Study material Block Start

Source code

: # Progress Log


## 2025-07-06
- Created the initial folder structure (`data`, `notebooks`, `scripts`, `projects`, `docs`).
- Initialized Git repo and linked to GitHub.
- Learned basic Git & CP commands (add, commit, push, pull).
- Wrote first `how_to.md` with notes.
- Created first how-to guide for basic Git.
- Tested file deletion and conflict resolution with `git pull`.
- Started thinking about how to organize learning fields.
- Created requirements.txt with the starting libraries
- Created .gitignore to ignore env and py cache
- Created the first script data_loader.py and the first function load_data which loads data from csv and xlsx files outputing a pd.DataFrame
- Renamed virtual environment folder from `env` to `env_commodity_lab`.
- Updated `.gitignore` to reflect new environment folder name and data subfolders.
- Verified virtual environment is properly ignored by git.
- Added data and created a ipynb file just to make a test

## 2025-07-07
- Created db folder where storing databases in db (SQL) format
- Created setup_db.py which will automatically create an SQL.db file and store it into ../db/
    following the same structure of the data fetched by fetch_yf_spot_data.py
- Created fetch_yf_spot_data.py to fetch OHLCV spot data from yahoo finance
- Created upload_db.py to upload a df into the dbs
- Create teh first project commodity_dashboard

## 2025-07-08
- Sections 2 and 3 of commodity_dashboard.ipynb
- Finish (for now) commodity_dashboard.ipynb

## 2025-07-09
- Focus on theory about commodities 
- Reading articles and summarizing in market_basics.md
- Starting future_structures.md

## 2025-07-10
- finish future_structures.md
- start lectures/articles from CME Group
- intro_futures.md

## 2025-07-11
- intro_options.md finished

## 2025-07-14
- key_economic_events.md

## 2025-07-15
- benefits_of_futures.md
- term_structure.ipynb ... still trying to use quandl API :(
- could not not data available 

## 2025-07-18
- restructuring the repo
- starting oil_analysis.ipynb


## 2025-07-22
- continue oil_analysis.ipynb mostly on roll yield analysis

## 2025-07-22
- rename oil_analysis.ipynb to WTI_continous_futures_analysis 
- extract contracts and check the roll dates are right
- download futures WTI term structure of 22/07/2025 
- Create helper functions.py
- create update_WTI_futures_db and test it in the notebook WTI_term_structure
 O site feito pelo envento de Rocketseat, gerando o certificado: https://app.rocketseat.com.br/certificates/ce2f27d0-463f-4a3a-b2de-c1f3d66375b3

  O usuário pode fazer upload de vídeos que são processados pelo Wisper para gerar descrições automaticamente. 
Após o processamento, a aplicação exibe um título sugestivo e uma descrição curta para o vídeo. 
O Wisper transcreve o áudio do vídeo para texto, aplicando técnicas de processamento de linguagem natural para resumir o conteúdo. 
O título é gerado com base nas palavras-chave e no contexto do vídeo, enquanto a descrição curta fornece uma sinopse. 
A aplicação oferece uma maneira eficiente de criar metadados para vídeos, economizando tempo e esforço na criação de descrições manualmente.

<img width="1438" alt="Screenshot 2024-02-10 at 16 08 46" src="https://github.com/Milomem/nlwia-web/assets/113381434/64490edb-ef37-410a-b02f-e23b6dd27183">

Study material Block End

> _Your goal_
Pull out each record as written and restate it exactly.

> _Answer space_
Source code

: # Progress Log


## 2025-07-06
- Created the initial folder structure (`data`, `notebooks`, `scripts`, `projects`, `docs`).
- Initialized Git repo and linked to GitHub.
- Learned basic Git & CP commands (add, commit, push, pull).
- Wrote first `how_to.md` with notes.
- Created first how-to guide for basic Git.
- Tested file deletion and conflict resolution with `git pull`.
- Started thinking about how to organize learning fields.
- Created requirements.txt with the starting libraries
- Created .gitignore to ignore env and py cache
- Created the first script data_loader.py and the first function load_data which loads data from csv and xlsx files outputing a pd.DataFrame
- Renamed virtual environment folder from `env` to `env_commodity_lab`.
- Updated `.gitignore` to reflect new environment folder name and data subfolders.
- Verified virtual environment is properly ignored by git.
- Added data and created a ipynb file just to make a test

## 2025-07-07
- Created db folder where storing databases in db (SQL) format
- Created setup_db.py which will automatically create an SQL.db file and store it into ../db/
    following the same structure of the data fetched by fetch_yf_spot_data.py
- Created fetch_yf_spot_data.py to fetch OHLCV spot data from yahoo finance
- Created upload_db.py to upload a df into the dbs
- Create teh first project commodity_dashboard

## 2025-07-08
- Sections 2 and 3 of commodity_dashboard.ipynb
- Finish (for now) commodity_dashboard.ipynb

## 2025-07-09
- Focus on theory about commodities 
- Reading articles and summarizing in market_basics.md
- Starting future_structures.md

## 2025-07-10
- finish future_structures.md
- start lectures/articles from CME Group
- intro_futures.md

## 2025-07-11
- intro_options.md finished

## 2025-07-14
- key_economic_events.md

## 2025-07-15
- benefits_of_futures.md
- term_structure.ipynb ... still trying to use quandl API :(
- could not not data available 

## 2025-07-18
- restructuring the repo
- starting oil_analysis.ipynb


## 2025-07-22
- continue oil_analysis.ipynb mostly on roll yield analysis

## 2025-07-22
- rename oil_analysis.ipynb to WTI_continous_futures_analysis 
- extract contracts and check the roll dates are right
- download futures WTI term structure of 22/07/2025 
- Create helper functions.py
- create update_WTI_futures_db and test it in the notebook WTI_term_structure
 O site feito pelo envento de Rocketseat, gerando o certificado: https://app.rocketseat.com.br/certificates/ce2f27d0-463f-4a3a-b2de-c1f3d66375b3

  O usuário pode fazer upload de vídeos que são processados pelo Wisper para gerar descrições automaticamente. 
Após o processamento, a aplicação exibe um título sugestivo e uma descrição curta para o vídeo. 
O Wisper transcreve o áudio do vídeo para texto, aplicando técnicas de processamento de linguagem natural para resumir o conteúdo. 
O título é gerado com base nas palavras-chave e no contexto do vídeo, enquanto a descrição curta fornece uma sinopse. 
A aplicação oferece uma maneira eficiente de criar metadados para vídeos, economizando tempo e esforço na criação de descrições manualmente.

<img width="1438" alt="Screenshot 2024-02-10 at 16 08 46" src="https://github.com/Milomem/nlwia-web/assets/113381434/64490edb-ef37-410a-b02f-e23b6dd27183">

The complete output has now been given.